▶ _ACTION ITEM_:
Below is a block of entries; repeat exactly the lines starting at the line that contains "- Contract ABI" and ending at the line that contains "### In Tests", both included.

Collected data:
BEGIN

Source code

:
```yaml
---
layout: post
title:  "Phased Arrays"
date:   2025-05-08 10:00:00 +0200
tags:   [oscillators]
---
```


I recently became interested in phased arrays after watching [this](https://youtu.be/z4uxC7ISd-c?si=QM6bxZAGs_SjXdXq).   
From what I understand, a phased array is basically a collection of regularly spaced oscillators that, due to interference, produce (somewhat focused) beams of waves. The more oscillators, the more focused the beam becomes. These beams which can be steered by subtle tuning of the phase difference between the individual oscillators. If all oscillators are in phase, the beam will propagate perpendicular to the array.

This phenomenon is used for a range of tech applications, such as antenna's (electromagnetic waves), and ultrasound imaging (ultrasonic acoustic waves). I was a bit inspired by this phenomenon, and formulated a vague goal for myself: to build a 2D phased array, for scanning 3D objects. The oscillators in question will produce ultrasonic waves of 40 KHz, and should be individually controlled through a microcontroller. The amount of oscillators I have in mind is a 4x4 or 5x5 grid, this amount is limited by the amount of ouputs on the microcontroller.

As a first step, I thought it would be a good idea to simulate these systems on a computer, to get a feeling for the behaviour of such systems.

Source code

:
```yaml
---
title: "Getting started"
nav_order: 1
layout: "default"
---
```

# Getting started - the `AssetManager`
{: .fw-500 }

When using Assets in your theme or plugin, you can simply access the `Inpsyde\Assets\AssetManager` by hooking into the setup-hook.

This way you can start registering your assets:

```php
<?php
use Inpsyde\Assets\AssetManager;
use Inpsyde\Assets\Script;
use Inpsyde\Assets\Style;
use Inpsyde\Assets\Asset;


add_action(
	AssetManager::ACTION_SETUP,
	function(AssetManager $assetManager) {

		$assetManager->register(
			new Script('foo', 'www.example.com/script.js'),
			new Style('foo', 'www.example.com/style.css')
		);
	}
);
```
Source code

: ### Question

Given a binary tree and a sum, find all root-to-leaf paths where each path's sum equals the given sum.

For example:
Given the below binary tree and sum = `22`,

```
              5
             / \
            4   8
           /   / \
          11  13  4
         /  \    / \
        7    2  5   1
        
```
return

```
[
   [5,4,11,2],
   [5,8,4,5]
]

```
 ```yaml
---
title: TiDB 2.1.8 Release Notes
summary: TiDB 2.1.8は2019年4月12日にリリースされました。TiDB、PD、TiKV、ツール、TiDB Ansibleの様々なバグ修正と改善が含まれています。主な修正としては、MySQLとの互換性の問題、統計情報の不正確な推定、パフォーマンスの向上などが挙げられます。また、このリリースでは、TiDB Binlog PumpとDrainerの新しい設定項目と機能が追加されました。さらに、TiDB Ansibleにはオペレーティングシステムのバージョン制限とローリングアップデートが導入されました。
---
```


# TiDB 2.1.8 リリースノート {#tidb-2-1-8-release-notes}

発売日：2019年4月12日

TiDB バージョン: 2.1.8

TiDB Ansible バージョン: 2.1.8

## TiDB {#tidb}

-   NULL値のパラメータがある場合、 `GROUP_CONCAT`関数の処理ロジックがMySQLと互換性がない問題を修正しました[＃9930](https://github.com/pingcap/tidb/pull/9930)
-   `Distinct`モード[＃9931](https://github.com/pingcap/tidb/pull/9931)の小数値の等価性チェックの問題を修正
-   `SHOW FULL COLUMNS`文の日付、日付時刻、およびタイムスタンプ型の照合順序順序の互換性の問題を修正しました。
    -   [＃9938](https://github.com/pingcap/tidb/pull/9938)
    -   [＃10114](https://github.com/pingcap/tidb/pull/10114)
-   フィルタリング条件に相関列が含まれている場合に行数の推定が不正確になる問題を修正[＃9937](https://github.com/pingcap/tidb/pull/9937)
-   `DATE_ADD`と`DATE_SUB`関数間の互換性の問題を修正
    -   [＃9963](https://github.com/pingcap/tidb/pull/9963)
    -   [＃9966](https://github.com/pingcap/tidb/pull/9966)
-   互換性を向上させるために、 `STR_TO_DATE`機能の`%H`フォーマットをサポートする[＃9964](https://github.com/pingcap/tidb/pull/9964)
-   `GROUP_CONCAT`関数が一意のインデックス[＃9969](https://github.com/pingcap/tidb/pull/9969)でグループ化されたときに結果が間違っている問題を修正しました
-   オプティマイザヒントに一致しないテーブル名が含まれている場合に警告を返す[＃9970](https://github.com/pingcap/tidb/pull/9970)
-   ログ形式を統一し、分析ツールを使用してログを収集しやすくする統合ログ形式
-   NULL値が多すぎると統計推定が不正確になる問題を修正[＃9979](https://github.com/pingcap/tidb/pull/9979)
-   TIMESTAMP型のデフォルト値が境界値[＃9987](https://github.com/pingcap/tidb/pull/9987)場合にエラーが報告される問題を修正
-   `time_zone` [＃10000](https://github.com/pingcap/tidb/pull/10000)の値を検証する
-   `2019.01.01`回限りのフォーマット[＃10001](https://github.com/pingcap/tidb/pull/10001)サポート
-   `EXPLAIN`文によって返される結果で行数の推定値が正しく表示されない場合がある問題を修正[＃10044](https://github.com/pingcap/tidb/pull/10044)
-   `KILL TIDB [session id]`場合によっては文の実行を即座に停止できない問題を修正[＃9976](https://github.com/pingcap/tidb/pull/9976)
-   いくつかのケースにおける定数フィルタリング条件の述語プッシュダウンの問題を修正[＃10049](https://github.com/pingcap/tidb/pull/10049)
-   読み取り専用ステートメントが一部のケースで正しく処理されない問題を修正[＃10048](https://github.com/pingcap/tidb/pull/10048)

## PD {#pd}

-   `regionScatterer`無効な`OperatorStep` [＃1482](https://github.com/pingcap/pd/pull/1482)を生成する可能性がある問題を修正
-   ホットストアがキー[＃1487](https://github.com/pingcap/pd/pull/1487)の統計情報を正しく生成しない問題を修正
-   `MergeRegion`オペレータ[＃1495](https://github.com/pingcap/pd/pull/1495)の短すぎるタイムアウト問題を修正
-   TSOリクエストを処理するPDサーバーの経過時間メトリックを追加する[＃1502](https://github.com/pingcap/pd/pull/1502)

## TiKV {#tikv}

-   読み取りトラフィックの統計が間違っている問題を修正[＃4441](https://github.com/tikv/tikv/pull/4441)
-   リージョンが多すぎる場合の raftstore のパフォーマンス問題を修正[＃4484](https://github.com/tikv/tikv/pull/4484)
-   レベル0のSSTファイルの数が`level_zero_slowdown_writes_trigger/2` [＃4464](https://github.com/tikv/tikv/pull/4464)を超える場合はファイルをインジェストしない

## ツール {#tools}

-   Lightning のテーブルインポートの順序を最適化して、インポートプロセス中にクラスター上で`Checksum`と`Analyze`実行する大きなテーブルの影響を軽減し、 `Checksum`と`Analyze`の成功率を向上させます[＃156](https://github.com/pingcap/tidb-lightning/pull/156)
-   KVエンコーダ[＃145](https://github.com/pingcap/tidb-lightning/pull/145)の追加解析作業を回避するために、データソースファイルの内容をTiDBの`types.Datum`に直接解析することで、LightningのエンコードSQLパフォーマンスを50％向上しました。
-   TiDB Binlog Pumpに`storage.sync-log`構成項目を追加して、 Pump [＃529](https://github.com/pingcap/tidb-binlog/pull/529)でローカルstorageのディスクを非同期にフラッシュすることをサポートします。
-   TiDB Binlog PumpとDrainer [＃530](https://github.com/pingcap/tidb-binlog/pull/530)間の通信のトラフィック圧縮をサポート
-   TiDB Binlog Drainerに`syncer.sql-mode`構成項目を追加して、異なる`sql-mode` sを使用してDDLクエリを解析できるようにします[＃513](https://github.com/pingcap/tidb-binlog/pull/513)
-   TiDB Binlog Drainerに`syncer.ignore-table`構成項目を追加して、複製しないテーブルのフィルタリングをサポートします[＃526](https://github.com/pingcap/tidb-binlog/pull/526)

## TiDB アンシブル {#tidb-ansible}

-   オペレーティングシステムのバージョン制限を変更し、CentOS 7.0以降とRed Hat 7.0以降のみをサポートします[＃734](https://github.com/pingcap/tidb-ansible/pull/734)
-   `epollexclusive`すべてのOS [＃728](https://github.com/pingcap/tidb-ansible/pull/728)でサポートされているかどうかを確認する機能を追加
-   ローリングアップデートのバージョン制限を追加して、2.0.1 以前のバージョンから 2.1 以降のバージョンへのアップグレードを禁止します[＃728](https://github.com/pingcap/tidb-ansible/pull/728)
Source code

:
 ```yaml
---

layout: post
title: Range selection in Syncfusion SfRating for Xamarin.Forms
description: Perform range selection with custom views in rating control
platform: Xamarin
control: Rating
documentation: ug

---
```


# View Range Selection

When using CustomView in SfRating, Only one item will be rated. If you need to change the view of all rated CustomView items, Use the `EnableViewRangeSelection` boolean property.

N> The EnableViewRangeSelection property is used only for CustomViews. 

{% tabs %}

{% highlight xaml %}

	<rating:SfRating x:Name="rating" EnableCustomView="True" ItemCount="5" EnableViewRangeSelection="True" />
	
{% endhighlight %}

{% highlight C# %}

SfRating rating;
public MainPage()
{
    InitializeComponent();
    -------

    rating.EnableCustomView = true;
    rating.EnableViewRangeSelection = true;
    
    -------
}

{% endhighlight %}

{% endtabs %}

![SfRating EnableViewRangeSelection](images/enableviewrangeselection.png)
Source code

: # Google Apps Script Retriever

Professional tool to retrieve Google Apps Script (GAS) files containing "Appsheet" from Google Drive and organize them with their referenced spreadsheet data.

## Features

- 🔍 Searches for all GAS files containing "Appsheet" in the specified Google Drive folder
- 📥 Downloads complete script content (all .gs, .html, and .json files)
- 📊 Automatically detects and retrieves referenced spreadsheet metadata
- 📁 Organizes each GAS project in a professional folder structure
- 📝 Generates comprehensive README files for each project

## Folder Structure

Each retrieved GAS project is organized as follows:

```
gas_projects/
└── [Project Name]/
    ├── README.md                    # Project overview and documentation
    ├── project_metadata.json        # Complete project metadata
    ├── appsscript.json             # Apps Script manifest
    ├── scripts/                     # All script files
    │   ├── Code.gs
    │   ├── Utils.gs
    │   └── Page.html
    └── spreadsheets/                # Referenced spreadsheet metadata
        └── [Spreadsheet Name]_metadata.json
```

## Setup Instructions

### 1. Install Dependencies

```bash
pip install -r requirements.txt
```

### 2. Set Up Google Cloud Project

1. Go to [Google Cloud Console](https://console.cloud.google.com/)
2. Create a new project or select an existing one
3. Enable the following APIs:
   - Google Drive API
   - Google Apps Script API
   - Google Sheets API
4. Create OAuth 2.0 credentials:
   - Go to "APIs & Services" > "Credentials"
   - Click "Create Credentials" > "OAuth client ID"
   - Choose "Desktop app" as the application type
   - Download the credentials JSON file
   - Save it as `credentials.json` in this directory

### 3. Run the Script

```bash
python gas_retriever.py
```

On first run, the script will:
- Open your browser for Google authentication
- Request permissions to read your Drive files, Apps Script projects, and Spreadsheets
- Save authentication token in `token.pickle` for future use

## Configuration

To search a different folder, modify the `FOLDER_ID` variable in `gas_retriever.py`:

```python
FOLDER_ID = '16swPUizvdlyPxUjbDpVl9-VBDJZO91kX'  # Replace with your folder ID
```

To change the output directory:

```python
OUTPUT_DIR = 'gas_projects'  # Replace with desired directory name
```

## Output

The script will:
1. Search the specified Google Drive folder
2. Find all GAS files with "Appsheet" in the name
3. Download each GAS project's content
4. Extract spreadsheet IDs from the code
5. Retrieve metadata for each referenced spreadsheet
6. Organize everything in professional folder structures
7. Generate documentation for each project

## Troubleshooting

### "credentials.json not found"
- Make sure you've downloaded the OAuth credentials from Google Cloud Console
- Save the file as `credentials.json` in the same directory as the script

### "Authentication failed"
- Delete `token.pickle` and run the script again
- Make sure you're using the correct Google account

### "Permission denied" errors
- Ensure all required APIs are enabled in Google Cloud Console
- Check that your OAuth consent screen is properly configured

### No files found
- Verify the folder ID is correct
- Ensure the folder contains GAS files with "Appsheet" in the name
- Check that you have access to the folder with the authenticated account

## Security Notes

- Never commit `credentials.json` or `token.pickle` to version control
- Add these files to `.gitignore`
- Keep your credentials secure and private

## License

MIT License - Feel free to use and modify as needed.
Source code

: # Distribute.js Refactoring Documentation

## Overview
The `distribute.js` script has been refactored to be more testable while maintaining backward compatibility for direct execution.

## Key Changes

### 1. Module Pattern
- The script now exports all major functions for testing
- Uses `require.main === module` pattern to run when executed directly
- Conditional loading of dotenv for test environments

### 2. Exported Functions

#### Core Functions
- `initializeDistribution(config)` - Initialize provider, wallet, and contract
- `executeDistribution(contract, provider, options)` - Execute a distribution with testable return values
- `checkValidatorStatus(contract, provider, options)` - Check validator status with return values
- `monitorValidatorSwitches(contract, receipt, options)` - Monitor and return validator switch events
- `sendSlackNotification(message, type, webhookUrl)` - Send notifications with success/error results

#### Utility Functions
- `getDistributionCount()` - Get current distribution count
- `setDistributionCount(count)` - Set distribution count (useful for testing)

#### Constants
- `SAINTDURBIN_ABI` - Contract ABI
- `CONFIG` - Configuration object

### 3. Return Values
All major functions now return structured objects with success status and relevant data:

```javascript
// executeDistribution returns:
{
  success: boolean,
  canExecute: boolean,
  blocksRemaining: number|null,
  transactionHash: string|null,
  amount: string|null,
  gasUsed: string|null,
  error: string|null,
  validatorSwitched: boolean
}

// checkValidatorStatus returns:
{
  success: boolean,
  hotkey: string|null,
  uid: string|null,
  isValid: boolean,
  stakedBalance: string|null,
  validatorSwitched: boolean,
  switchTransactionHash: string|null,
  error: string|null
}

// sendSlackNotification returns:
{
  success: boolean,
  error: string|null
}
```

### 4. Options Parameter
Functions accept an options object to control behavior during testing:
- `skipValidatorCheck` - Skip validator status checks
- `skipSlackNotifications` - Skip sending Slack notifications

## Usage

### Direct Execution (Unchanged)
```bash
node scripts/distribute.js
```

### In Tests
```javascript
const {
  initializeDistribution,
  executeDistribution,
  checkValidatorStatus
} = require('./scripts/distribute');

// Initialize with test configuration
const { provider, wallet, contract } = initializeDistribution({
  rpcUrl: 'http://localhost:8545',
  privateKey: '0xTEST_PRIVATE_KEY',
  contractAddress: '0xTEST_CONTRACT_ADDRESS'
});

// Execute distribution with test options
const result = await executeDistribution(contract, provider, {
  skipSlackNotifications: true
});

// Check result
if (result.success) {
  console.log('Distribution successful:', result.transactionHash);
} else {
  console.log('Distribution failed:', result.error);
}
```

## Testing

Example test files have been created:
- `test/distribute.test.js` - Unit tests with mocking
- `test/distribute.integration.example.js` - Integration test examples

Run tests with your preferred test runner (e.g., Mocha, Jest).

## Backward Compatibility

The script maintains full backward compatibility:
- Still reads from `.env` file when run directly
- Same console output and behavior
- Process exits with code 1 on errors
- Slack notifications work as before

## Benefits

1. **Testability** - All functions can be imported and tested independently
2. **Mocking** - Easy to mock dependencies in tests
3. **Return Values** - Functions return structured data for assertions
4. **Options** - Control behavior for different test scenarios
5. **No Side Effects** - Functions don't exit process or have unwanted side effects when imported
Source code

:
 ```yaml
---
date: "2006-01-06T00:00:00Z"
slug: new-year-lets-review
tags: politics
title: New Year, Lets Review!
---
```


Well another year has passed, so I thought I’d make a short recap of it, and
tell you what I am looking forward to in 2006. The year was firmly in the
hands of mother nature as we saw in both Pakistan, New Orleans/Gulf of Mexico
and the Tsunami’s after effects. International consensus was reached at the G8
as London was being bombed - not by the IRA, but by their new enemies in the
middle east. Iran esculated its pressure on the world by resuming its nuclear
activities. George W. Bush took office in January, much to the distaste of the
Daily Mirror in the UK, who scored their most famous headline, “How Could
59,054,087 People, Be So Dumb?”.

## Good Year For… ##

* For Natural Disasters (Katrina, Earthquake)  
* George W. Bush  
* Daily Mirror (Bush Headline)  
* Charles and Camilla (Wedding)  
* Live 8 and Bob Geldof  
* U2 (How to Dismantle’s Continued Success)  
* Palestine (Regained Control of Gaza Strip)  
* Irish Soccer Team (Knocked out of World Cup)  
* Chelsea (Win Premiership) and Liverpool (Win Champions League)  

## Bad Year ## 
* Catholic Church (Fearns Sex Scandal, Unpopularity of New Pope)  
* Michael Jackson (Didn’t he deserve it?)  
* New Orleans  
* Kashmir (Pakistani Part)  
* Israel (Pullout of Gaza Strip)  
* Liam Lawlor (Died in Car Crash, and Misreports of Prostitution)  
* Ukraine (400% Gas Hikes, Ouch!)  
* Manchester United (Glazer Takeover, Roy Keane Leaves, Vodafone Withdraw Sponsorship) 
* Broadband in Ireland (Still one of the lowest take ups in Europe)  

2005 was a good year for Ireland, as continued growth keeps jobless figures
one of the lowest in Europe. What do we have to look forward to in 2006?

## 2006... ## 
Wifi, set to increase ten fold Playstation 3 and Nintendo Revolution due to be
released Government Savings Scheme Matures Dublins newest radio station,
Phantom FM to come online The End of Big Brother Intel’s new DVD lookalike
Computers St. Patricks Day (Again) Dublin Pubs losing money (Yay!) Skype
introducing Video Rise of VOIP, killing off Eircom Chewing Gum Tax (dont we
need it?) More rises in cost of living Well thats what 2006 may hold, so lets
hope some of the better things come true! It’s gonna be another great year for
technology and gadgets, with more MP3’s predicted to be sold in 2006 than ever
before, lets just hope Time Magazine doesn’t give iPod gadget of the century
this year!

END

▶ _WRITTEN RESPONSE_:
- `SAINTDURBIN_ABI` - Contract ABI
- `CONFIG` - Configuration object

### 3. Return Values
All major functions now return structured objects with success status and relevant data:

```javascript
// executeDistribution returns:
{
  success: boolean,
  canExecute: boolean,
  blocksRemaining: number|null,
  transactionHash: string|null,
  amount: string|null,
  gasUsed: string|null,
  error: string|null,
  validatorSwitched: boolean
}

// checkValidatorStatus returns:
{
  success: boolean,
  hotkey: string|null,
  uid: string|null,
  isValid: boolean,
  stakedBalance: string|null,
  validatorSwitched: boolean,
  switchTransactionHash: string|null,
  error: string|null
}

// sendSlackNotification returns:
{
  success: boolean,
  error: string|null
}
```

### 4. Options Parameter
Functions accept an options object to control behavior during testing:
- `skipValidatorCheck` - Skip validator status checks
- `skipSlackNotifications` - Skip sending Slack notifications

## Usage

### Direct Execution (Unchanged)
```bash
node scripts/distribute.js
```

### In Tests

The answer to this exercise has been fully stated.